Les variétés que l’on admire le plus souvent dans les jardins européens sont issues d’hybridations, notamment Hamamelis × intermedia, sélectionné pour l’intensité de ses couleurs et sa générosité florale. Mais derrière son attrait ornemental se cache une plante aux usages bien plus anciens.
Car l’hamamélis est aussi médicinal. L’espèce nord-américaine Hamamelis virginiana, connue sous le nom de “witch hazel” (noisetier des sorcières) est utilisée depuis des siècles par les peuples autochtones, ainsi qu’en phytothérapie occidentale. Ses feuilles et son écorce sont riches en tanins et flavonoïdes, des composés aux propriétés astringentes et anti-inflammatoires. En hydrolat ou en extrait, l’hamamélis est apprécié pour apaiser les irritations cutanées, calmer les rougeurs, soutenir la circulation veineuse ou soulager la sensation de jambes lourdes. Une plante d’hiver, certes, mais aussi une alliée des peaux sensibles.
À l’état sauvage, les différentes espèces d’hamamélis ne sont pas européennes. Elles poussent naturellement dans les forêts claires d’Amérique du Nord ou d’Asie de l’Est, en lisière de bois, sur des sols frais et légèrement acides. En Suisse, l’arbuste n’est pas indigène et ne colonise pas spontanément les paysages. On le rencontre presque exclusivement dans les jardins privés, les parcs botaniques ou les aménagements paysagers, où sa rusticité et sa capacité à fleurir en plein froid en font un choix précieux.
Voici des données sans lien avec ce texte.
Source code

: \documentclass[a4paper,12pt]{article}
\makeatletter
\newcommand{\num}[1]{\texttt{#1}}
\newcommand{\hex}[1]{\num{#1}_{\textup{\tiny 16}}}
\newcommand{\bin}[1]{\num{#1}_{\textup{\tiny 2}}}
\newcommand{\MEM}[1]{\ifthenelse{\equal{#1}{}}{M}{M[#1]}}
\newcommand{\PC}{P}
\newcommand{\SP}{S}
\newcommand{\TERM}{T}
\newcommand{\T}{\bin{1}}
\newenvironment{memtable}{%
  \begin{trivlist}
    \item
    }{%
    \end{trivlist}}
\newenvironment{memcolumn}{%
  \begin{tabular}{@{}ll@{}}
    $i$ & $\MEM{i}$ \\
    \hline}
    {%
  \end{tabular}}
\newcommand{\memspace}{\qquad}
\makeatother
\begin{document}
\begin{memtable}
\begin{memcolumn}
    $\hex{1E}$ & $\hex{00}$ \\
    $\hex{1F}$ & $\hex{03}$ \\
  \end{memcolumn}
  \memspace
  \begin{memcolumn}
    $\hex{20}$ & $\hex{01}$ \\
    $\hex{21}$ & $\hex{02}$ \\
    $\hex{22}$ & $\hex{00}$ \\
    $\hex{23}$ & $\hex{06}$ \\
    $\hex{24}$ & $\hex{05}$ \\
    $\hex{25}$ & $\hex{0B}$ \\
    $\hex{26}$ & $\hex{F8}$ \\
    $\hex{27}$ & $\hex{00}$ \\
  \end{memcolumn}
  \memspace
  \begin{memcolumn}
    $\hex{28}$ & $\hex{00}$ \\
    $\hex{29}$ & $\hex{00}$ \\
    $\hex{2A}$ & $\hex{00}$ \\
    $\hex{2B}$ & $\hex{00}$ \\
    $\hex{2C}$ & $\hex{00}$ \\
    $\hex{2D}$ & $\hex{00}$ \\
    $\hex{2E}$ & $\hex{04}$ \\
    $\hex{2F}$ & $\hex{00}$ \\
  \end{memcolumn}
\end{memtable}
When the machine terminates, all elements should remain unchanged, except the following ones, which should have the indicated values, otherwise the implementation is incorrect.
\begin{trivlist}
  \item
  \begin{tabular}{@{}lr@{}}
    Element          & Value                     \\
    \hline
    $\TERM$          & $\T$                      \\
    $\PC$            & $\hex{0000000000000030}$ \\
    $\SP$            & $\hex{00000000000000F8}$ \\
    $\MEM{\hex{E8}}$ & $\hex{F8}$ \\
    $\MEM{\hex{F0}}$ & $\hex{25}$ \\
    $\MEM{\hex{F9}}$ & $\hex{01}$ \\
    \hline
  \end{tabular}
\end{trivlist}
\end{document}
Ce qui frappe chez l’hamamélis, au-delà de ses vertus et de son esthétique, c’est son sens du timing. Alors que la plupart des plantes attendent les premiers redoux printaniers, lui choisit la lumière pâle de février pour s’exprimer. Il offre ainsi nectar et pollen aux premiers insectes actifs et rappelle, à qui sait l’observer, que le cycle de la nature ne connaît pas de véritable pause. Même au cœur de l’hiver, la vie s’embrase déjà.